L’affaire Fillon est en train de prendre des proportions inattendues. Le candidat de la droite aux élections présidentielles a rémunéré sa femme et ses enfants pendant des années sur de l’argent public pour des emplois sur la réalité desquels la justice est en train d’enquêter. Quelle que soit son appréciation ou un éventuel jugement, les électeurs potentiels de ce candidat s’étonnent qu’après avoir qualifié la France d’Etat en faillite il ait fait preuve d’une telle générosité à l’égard des siens avec les sous du contribuables.

Conscient de la situation ambiguë dans laquelle il se trouve, Fillon développe une défense sur le thème du complot contre lui mené par la gauche voulant empêcher sa candidature. Il parle d’une « opération de calomnie très professionnelle, d’une extrême ampleur, sans précédent sous la Ve République » en précisant que « Nous sommes en face d’un coup d’Etat institutionnel. Cette opération ne vient pas de chez nous, cette affaire vient du pouvoir. »

Tout est bien sûr possible, y compris un coup bas du pouvoir en place ou de ses propres « amis » politiques, mais là n’est sans doute pas la question. Dans l’esprit des citoyens, ce qui choque est de voir ces petits arrangements familiaux avec de l’argent public pour un candidat qui a basé son programme sur la probité et contre la gabegie d’argent public…

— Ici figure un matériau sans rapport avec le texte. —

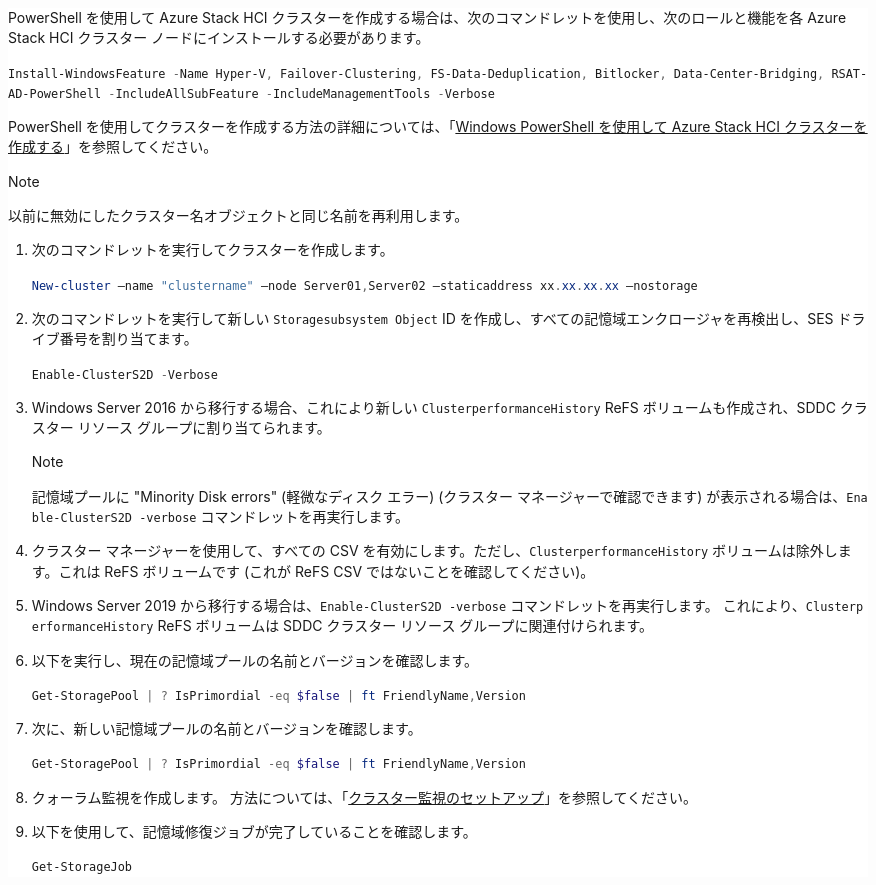 PowerShell を使用して Azure Stack HCI クラスターを作成する場合は、次のコマンドレットを使用し、次のロールと機能を各 Azure Stack HCI クラスター ノードにインストールする必要があります。

```powershell
Install-WindowsFeature -Name Hyper-V, Failover-Clustering, FS-Data-Deduplication, Bitlocker, Data-Center-Bridging, RSAT-AD-PowerShell -IncludeAllSubFeature -IncludeManagementTools -Verbose
```

PowerShell を使用してクラスターを作成する方法の詳細については、「[Windows PowerShell を使用して Azure Stack HCI クラスターを作成する](create-cluster-powershell.md)」を参照してください。

> [!NOTE]
> 以前に無効にしたクラスター名オブジェクトと同じ名前を再利用します。

1. 次のコマンドレットを実行してクラスターを作成します。

    ```powershell
    New-cluster –name "clustername" –node Server01,Server02 –staticaddress xx.xx.xx.xx –nostorage
    ```

1. 次のコマンドレットを実行して新しい `Storagesubsystem Object` ID を作成し、すべての記憶域エンクロージャを再検出し、SES ドライブ番号を割り当てます。

    ```powershell
    Enable-ClusterS2D -Verbose
    ```

1. Windows Server 2016 から移行する場合、これにより新しい `ClusterperformanceHistory` ReFS ボリュームも作成され、SDDC クラスター リソース グループに割り当てられます。

    > [!NOTE]
    > 記憶域プールに "Minority Disk errors" (軽微なディスク エラー) (クラスター マネージャーで確認できます) が表示される場合は、`Enable-ClusterS2D -verbose` コマンドレットを再実行します。

1. クラスター マネージャーを使用して、すべての CSV を有効にします。ただし、`ClusterperformanceHistory` ボリュームは除外します。これは ReFS ボリュームです (これが ReFS CSV ではないことを確認してください)。

1. Windows Server 2019 から移行する場合は、`Enable-ClusterS2D -verbose` コマンドレットを再実行します。 これにより、`ClusterperformanceHistory` ReFS ボリュームは SDDC クラスター リソース グループに関連付けられます。

1. 以下を実行し、現在の記憶域プールの名前とバージョンを確認します。

    ```powershell
    Get-StoragePool | ? IsPrimordial -eq $false | ft FriendlyName,Version
    ```

1. 次に、新しい記憶域プールの名前とバージョンを確認します。

    ```powershell
    Get-StoragePool | ? IsPrimordial -eq $false | ft FriendlyName,Version
    ```

1. クォーラム監視を作成します。 方法については、「[クラスター監視のセットアップ](https://docs.microsoft.com/azure-stack/hci/deploy/witness)」を参照してください。

1. 以下を使用して、記憶域修復ジョブが完了していることを確認します。

    ```powershell
    Get-StorageJob
    ```
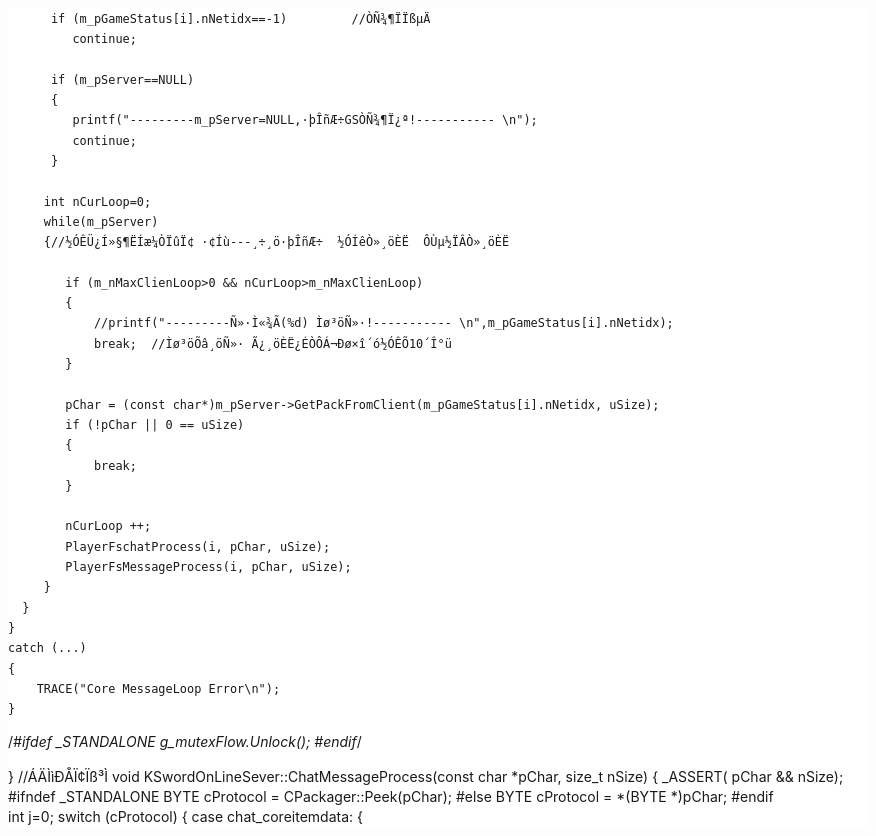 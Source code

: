 		  if (m_pGameStatus[i].nNetidx==-1)         //ÒÑ¾­¶ÏÏßµÄ
			 continue;
		  
		  if (m_pServer==NULL)
		  {  
			 printf("---------m_pServer=NULL,·þÎñÆ÷GSÒÑ¾­¶Ï¿ª!----------- \n");
			 continue;
		  } 

		 int nCurLoop=0;
		 while(m_pServer)
		 {//½ÓÊÜ¿Í»§¶ËÍæ¼ÒÏûÏ¢ ·¢Íù---¸÷¸ö·þÎñÆ÷  ½ÓÍêÒ»¸öÈË  ÔÙµ½ÏÂÒ»¸öÈË
			
			if (m_nMaxClienLoop>0 && nCurLoop>m_nMaxClienLoop)
			{
				//printf("---------Ñ­»·Ì«¾Ã(%d) Ìø³öÑ­»·!----------- \n",m_pGameStatus[i].nNetidx);
				break;	//Ìø³öÕâ¸öÑ­»· Ã¿¸öÈË¿ÉÒÔÁ¬Ðø×î´ó½ÓÊÕ10´Î°ü
			}

			pChar = (const char*)m_pServer->GetPackFromClient(m_pGameStatus[i].nNetidx, uSize);
			if (!pChar || 0 == uSize)
			{
				break;
			}

			nCurLoop ++;
			PlayerFschatProcess(i, pChar, uSize);
            PlayerFsMessageProcess(i, pChar, uSize);
		 }
	  } 
	}
	catch (...)
	{
		TRACE("Core MessageLoop Error\n");
	}

/*#ifdef _STANDALONE
	g_mutexFlow.Unlock();
#endif*/
	
}
//ÁÄÌìÐÅÏ¢Ïß³Ì
void KSwordOnLineSever::ChatMessageProcess(const char *pChar, size_t nSize)
{
	_ASSERT( pChar && nSize);
#ifndef _STANDALONE
	BYTE cProtocol = CPackager::Peek(pChar);
#else
	BYTE cProtocol = *(BYTE *)pChar;
#endif	
	int j=0;
	switch (cProtocol)
	{
	case chat_coreitemdata:
		{
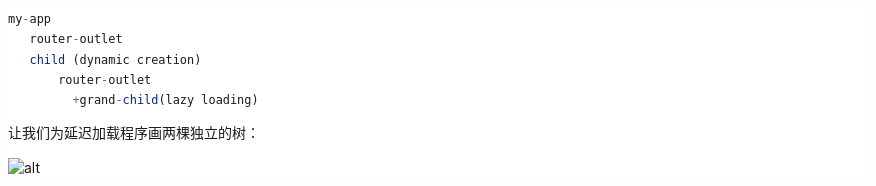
 ```typescript
my-app
   router-outlet
   child (dynamic creation)
       router-outlet
         +grand-child(lazy loading)
```

让我们为延迟加载程序画两棵独立的树：

![alt](https://cdn.jsdelivr.net/gh/LauGaHo/blog-img@master/uPic/FE4nMJ.jpg)
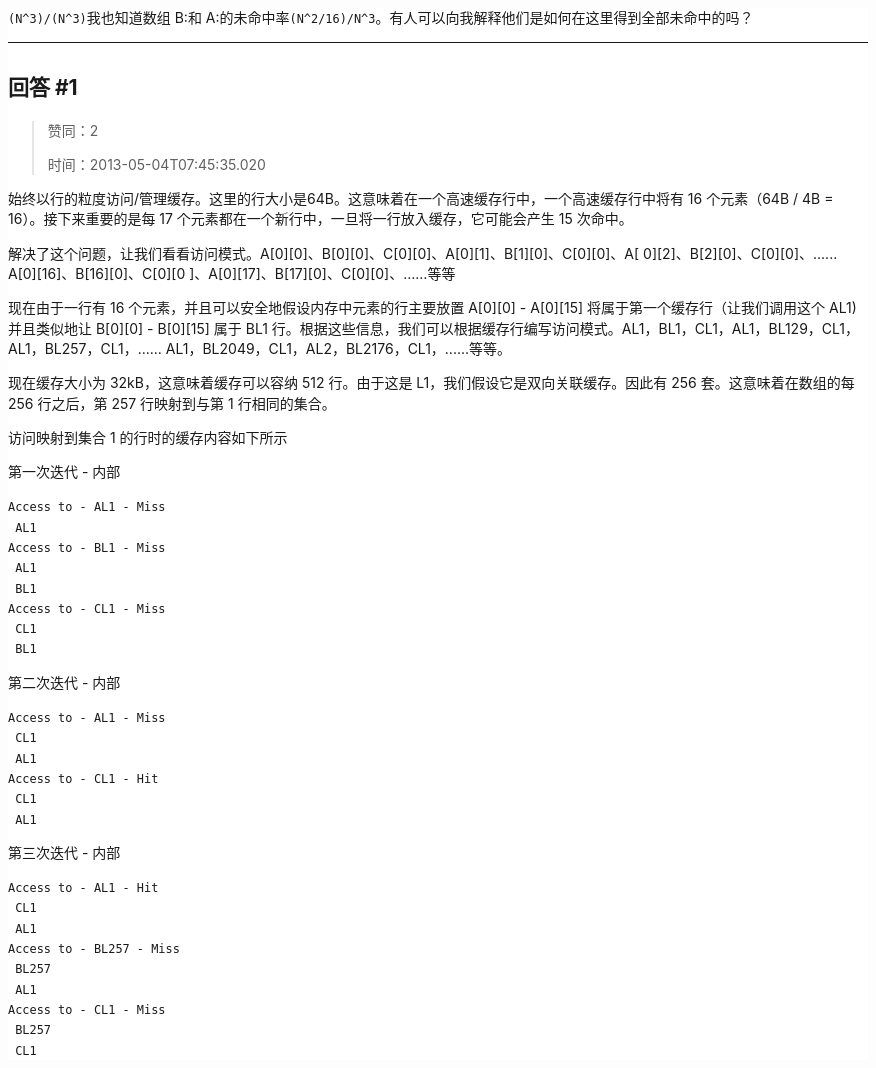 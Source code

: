 `(N^3)/(N^3)`我也知道数组 B:和 A:的未命中率`(N^2/16)/N^3`。有人可以向我解释他们是如何在这里得到全部未命中的吗？

* * *

## 回答 #1

> 赞同：2
> 
> 时间：2013-05-04T07:45:35.020

始终以行的粒度访问/管理缓存。这里的行大小是64B。这意味着在一个高速缓存行中，一个高速缓存行中将有 16 个元素（64B / 4B = 16）。接下来重要的是每 17 个元素都在一个新行中，一旦将一行放入缓存，它可能会产生 15 次命中。

解决了这个问题，让我们看看访问模式。A[0][0]、B[0][0]、C[0][0]、A[0][1]、B[1][0]、C[0][0]、A[ 0][2]、B[2][0]、C[0][0]、...... A[0][16]、B[16][0]、C[0][0 ]、A[0][17]、B[17][0]、C[0][0]、……等等

现在由于一行有 16 个元素，并且可以安全地假设内存中元素的行主要放置 A[0][0] - A[0][15] 将属于第一个缓存行（让我们调用这个 AL1) 并且类似地让 B[0][0] - B[0][15] 属于 BL1 行。根据这些信息，我们可以根据缓存行编写访问模式。AL1，BL1，CL1，AL1，BL129，CL1，AL1，BL257，CL1，...... AL1，BL2049，CL1，AL2，BL2176，CL1，......等等。

现在缓存大小为 32kB，这意味着缓存可以容纳 512 行。由于这是 L1，我们假设它是双向关联缓存。因此有 256 套。这意味着在数组的每 256 行之后，第 257 行映射到与第 1 行相同的集合。

访问映射到集合 1 的行时的缓存内容如下所示

第一次迭代 - 内部

```
Access to - AL1 - Miss
 AL1 
Access to - BL1 - Miss
 AL1
 BL1
Access to - CL1 - Miss
 CL1
 BL1 
```

第二次迭代 - 内部

```
Access to - AL1 - Miss
 CL1
 AL1
Access to - CL1 - Hit
 CL1
 AL1 
```

第三次迭代 - 内部

```
Access to - AL1 - Hit
 CL1
 AL1
Access to - BL257 - Miss
 BL257
 AL1
Access to - CL1 - Miss
 BL257
 CL1 
```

La contradiction n’est pas facile à gérer, qu’importe au fond qui a trahi. Alors il se présente comme la victime d’un complot politico-médiatique, on ne sait pas bien s’il comprend le problème. Et pendant ce temps, les serpents à sonnettes qui forment son entourage commencent déjà à cracher leur venin et demandent son remplacement, hypothèse qui paraît difficile à réaliser dans le peu de temps qui reste avant l’élection.

L’affaire prend un tour plutôt insensé, susceptible de remettre en cause la présence d’un candidat conservateur à la présidentielle.